I problemi riguardano anche il riconoscimento dei segni dell’ingresso del cristianesimo nelle campagne e nelle città a partire dal IV secolo d.C.; vi è poi il radicamento del fenomeno del monachesimo, un movimento non soltanto legato alla profusione di preghiere, ma soprattutto alla gestione di comprensori spesso strategici, in quadri di riconversione agraria e controllo sociale. Vi è lo studio del reticolo dei cosiddetti “castelli di prima generazione”, i castra tardoantichi (che nulla hanno a che vedere con i castelli di popolamento bassomedievali) fortificazioni sorte tra la fine dell’impero romano d’Occidente e i cosiddetti “regni romano barbarici”, utili alla difesa dell’arco alpino, dei passi appenninici e di tutti quegli snodi fondamentali, anche viari, presenti nella penisola. Erano strutture difensive massicce, oggi “invisibili” in alcuni casi, su cui l’indagine archeologica ha ottenuto informazioni notevoli a partire dagli anni ’70 del secolo scorso.
Altra nebulosa da osservare finemente è quella delle dinamiche di espressione del popolamento altomedievale nelle campagne. Il dibattito in merito, sino a qualche decennio fa, era trito e continuava ad arroccarsi su due posizioni: abitato sparso o villaggi agglomerati. Le indagini archeologiche condotte in Italia stanno confermando la presenza non di un modello univoco al riguardo, ma la coesistenza di entrambe le forme di occupazione della campagna con variabili ugualmente micro-regionali che, di tanto in tanto, prescindono dal macro-contesto politico di appartenenza (Esarcato bizantino o territorio longobardo che fosse, per esempio).

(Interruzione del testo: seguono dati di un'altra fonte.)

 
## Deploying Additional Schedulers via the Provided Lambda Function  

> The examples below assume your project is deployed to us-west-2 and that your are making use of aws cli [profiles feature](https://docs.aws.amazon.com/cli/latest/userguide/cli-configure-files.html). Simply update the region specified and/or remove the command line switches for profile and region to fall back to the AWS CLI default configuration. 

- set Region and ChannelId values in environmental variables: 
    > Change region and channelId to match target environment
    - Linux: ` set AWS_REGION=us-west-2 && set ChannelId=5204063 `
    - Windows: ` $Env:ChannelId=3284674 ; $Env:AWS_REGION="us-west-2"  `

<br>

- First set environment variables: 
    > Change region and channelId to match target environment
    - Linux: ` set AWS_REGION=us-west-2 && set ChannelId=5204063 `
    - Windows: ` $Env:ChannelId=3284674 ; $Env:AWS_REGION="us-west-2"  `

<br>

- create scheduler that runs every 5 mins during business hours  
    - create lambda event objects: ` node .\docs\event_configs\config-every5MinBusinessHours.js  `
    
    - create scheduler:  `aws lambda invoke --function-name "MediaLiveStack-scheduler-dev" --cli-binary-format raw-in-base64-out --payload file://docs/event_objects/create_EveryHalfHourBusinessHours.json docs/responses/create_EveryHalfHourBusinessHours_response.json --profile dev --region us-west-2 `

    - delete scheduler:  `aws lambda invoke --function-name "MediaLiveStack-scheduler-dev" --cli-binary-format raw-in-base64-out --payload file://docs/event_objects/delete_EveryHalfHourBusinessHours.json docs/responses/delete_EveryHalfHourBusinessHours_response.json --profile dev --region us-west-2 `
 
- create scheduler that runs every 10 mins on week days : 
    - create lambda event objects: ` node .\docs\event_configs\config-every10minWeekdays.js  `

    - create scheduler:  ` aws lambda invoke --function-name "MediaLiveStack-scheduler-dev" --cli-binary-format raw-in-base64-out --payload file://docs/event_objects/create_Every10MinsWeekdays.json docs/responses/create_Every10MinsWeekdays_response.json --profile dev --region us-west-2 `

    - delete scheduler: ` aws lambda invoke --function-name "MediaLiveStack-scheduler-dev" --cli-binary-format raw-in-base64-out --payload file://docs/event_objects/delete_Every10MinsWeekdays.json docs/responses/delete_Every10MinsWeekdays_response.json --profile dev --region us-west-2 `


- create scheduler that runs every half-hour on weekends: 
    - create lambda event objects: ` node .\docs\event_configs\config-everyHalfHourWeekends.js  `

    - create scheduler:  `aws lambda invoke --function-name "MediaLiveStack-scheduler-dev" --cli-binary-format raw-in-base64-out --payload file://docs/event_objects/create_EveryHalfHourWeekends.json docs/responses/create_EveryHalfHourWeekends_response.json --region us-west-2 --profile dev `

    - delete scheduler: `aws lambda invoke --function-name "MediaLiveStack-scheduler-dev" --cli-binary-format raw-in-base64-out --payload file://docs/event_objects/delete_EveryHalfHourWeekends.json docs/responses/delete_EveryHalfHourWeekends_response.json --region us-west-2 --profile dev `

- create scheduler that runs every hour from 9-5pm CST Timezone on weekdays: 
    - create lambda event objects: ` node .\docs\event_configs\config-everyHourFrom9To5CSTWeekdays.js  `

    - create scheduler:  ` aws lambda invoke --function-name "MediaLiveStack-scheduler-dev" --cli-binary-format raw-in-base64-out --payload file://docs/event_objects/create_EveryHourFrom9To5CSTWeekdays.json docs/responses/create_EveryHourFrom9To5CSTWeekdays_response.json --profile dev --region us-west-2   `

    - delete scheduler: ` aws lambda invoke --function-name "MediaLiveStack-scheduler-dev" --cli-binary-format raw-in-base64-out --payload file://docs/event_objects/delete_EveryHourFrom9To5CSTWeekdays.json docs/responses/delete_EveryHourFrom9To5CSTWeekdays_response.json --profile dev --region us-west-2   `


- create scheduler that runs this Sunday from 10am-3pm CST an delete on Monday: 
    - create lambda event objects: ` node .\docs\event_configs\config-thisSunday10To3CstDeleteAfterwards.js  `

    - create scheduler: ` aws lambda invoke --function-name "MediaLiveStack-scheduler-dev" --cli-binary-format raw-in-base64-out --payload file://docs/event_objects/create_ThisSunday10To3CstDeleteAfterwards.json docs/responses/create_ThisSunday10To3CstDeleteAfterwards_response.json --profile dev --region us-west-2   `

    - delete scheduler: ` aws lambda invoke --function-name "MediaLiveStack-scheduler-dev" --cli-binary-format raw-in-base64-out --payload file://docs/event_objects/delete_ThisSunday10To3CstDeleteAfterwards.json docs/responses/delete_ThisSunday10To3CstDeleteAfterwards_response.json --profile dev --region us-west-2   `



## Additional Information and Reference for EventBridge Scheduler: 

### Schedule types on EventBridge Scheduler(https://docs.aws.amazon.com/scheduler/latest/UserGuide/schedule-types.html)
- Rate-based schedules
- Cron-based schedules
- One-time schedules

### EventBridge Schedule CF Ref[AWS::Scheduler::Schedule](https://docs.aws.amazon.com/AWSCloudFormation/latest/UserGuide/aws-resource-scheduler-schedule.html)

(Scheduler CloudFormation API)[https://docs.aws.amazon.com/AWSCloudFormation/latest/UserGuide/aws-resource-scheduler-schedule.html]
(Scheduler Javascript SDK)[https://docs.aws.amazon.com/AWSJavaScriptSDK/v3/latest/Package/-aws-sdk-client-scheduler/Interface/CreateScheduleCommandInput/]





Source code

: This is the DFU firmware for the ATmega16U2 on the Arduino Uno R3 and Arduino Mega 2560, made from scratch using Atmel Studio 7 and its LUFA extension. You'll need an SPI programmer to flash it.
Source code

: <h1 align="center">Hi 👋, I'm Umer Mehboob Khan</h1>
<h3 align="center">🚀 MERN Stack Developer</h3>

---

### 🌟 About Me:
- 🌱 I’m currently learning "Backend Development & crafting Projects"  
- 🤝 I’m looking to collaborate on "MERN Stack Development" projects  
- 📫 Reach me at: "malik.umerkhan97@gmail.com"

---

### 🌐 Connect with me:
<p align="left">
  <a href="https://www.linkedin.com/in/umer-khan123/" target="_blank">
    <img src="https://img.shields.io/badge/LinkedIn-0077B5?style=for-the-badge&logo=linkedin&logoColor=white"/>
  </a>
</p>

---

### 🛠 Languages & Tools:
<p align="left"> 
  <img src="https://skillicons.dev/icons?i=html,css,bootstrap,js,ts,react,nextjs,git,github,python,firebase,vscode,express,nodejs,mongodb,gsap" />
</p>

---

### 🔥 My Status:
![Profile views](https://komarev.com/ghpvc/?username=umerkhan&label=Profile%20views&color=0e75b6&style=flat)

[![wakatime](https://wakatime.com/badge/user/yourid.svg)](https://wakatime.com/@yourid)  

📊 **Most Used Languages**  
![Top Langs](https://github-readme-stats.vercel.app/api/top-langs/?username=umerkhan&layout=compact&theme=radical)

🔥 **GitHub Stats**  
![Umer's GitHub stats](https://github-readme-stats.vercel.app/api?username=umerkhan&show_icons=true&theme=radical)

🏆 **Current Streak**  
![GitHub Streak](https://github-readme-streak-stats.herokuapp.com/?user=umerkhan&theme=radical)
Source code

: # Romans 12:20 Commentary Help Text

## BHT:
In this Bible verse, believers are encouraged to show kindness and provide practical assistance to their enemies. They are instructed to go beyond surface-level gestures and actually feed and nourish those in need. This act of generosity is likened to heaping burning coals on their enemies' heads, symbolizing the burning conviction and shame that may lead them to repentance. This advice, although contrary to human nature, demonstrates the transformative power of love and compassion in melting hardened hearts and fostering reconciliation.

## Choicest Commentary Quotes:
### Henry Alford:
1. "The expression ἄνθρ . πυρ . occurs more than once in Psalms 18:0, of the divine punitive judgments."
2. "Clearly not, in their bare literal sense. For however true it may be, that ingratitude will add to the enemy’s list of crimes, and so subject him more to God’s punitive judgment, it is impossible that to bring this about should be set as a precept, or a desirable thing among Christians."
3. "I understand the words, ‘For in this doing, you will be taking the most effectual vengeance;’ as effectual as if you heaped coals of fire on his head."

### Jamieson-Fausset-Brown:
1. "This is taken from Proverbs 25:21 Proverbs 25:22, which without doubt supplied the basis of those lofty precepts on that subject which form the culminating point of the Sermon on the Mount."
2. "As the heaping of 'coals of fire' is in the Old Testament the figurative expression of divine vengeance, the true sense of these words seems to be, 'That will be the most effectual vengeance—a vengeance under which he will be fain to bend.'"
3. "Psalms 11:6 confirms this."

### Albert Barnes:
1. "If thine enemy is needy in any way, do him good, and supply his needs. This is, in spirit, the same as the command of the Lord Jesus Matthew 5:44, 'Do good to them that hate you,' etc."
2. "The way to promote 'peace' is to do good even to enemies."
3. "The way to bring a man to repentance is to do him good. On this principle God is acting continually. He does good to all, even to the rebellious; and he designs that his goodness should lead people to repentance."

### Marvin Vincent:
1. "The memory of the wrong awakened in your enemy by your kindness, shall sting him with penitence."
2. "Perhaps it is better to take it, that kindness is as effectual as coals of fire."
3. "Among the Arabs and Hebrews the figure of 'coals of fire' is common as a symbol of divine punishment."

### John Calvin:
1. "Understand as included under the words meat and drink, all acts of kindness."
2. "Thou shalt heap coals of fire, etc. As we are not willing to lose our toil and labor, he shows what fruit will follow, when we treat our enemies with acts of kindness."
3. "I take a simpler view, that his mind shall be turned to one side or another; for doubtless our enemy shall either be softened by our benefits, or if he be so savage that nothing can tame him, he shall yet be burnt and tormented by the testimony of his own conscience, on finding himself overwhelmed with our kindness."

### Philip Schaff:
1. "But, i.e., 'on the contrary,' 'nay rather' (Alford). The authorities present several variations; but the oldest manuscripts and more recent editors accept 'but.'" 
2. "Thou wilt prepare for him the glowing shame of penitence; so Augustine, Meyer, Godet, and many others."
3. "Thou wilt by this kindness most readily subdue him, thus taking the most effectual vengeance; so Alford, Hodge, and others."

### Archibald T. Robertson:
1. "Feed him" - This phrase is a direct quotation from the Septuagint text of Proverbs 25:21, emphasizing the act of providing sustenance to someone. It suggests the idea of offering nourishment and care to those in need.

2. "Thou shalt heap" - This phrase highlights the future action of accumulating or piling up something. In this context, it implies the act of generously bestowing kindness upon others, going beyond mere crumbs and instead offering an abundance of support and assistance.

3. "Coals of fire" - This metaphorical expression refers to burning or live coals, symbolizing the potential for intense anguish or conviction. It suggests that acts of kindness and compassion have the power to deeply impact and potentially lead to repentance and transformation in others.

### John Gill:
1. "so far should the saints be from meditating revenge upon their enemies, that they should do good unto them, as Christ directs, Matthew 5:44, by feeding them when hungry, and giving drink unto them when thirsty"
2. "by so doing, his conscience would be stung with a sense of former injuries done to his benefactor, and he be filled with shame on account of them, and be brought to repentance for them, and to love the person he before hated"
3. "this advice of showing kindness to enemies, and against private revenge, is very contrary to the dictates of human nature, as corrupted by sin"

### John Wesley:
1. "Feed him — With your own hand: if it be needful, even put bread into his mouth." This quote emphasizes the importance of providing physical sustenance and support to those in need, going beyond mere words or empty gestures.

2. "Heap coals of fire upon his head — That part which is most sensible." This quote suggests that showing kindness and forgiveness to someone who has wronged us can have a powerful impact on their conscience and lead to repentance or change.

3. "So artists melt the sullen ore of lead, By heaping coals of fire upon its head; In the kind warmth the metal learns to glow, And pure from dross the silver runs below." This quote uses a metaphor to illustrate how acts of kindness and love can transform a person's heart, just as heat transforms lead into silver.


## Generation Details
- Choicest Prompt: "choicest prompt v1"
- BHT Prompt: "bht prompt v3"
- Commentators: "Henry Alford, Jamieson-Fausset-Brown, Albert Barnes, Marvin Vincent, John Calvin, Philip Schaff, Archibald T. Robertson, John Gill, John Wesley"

Tra i grandi temi di ricerca emerge vigoroso il dibattito sull’incastellamento volto alla definizione dei moventi – e dei momenti – che hanno caratterizzato la nascita dei centri fortificati d’altura. Anche in questo caso il panorama si presenta a isole, persino all’interno di regioni unitarie.
Ricorderei, infine, il filone di ricerca socio-economico che riguarda lo studio della produzione e della circolazione dei manufatti, l’identificazione e la comprensione dei flussi commerciali a breve e lungo raggio, lo spostamento di saperi e maestranze legati alla realizzazione di “cultura materiale”.
Approcciare il tema del paesaggio e del popolamento altomedievale, nella diacronia, è avventurarsi in un terreno sconnesso, sebbene molto meno di qualche decennio fa, un territorio avvolto in certi casi da una leggera caligine, in altri da “nebbie padane”. Sull’argomento, ancora nel secondo ventennio del XXI secolo, non si riesce a lumeggiare una materia univoca, eppure non si tratta di supernove o di “materia oscura”.
Dopo una premessa simile come sarà possibile tenere fede al titolo, sontuoso, del contributo? Sarà la parola “uno sguardo”, spero, a salvare il salvabile. Ho preferito concentrarmi sull’alto Medioevo (476-999 d.C. per convenzione) presentando squarci di luce in una tenebra notevole, come fossero piccole lucerne che illuminano un’ora notturna, ma più prossima all’alba rispetto allo stato della ricerca di qualche decennio fa. Sul basso Medioevo (1000-1492 d.C., altra convenzione) la luce è accesa e le dinamiche sono evidenti, e conosciute, senza problemi di assenza di fonti dirette o dati di scavo e, dunque, lo tralascio.
Il Sole sorge verso l’anno 1000, al termine di una notte protrattasi dal V al VII secolo. Tra la fine dell’VIII e il X secolo collocherei, piuttosto, l’albeggiare.
Accendiamo le lucerne dell’archeologia e cerchiamo di distinguere spaccati rispondenti al vero sul paesaggio – e sulle forme di popolamento – della parte centro settentrionale della regione Marche durante quel frangente di Medioevo più impenetrabile e, per tutta conseguenza, più intrigante.